■ **What to do**
Note every line in the entries that contains the string "bounds", and copy it.

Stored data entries
=== Begin Enclosure ===

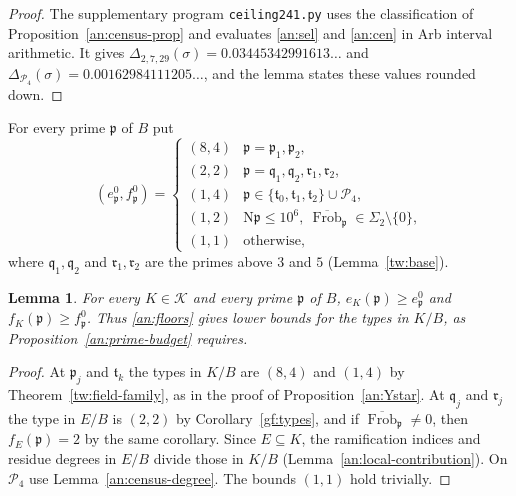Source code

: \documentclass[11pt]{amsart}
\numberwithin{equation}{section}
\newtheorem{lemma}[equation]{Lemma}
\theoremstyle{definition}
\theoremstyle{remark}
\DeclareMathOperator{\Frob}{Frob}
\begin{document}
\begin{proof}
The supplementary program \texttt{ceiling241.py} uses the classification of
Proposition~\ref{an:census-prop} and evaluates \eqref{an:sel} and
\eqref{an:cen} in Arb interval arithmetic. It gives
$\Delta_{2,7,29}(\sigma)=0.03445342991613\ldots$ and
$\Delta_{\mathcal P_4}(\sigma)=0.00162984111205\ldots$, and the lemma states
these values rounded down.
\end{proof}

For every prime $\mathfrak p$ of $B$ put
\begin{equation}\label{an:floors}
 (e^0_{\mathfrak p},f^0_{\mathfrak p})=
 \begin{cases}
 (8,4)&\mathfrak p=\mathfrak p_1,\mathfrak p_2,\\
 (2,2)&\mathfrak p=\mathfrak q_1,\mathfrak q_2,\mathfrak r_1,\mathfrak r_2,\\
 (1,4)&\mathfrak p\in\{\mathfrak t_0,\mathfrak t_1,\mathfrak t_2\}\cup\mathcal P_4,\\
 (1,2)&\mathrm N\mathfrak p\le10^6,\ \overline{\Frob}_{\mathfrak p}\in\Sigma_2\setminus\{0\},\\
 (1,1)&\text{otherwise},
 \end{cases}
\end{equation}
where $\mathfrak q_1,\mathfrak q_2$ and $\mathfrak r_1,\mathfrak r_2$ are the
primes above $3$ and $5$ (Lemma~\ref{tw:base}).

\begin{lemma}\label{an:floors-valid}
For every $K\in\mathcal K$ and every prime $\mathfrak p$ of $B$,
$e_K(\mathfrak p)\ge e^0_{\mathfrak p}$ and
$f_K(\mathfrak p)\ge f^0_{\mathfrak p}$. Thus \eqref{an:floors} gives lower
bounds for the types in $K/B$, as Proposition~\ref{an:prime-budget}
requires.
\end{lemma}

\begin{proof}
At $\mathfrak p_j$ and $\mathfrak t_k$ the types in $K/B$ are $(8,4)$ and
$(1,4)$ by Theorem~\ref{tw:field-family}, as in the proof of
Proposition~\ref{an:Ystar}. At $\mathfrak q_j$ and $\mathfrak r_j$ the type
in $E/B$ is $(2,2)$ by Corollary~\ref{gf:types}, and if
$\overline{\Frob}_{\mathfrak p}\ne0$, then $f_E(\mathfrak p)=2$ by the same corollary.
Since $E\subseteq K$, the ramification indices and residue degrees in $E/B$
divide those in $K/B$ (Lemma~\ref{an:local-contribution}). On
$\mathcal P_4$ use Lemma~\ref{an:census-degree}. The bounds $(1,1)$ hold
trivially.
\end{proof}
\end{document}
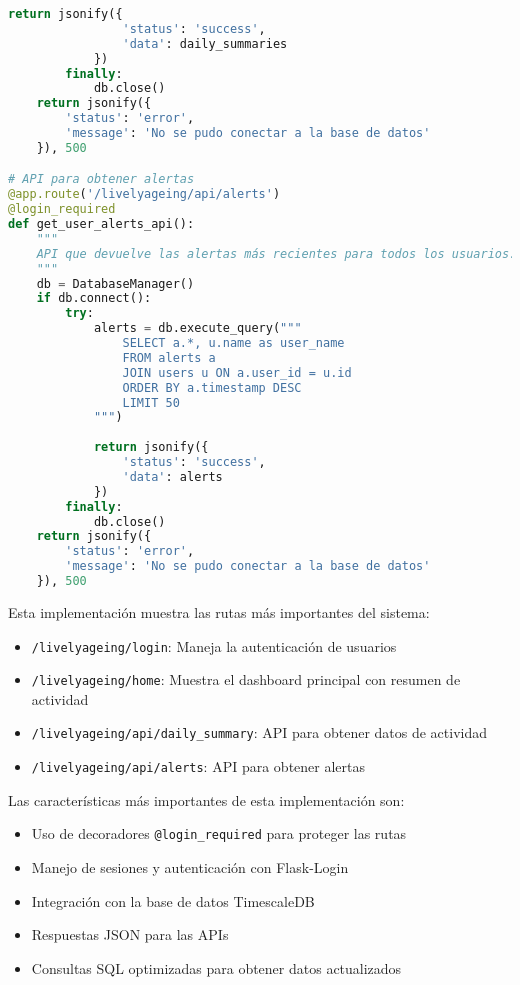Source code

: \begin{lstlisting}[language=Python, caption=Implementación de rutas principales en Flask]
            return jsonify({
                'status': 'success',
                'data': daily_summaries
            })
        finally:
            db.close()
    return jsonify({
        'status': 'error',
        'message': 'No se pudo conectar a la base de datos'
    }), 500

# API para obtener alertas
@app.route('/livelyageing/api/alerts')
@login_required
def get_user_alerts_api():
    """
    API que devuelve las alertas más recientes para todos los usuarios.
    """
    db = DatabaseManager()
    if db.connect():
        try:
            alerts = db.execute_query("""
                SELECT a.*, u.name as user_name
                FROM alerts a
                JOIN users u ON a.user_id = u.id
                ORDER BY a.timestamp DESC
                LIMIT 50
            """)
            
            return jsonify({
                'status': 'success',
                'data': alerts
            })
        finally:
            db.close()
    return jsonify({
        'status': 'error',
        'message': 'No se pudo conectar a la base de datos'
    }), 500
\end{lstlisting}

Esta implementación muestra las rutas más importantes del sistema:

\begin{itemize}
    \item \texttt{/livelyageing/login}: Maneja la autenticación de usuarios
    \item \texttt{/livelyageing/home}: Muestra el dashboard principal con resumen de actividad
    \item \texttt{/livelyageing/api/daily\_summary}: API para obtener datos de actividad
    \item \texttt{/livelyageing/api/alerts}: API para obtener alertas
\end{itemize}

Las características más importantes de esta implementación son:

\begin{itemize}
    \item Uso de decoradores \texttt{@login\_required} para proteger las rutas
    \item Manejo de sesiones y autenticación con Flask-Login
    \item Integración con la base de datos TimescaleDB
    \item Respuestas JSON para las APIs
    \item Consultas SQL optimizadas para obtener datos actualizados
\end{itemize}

=== End Enclosure ===

■ **Task output**
bounds for the types in $K/B$, as Proposition~\ref{an:prime-budget}
$\mathcal P_4$ use Lemma~\ref{an:census-degree}. The bounds $(1,1)$ hold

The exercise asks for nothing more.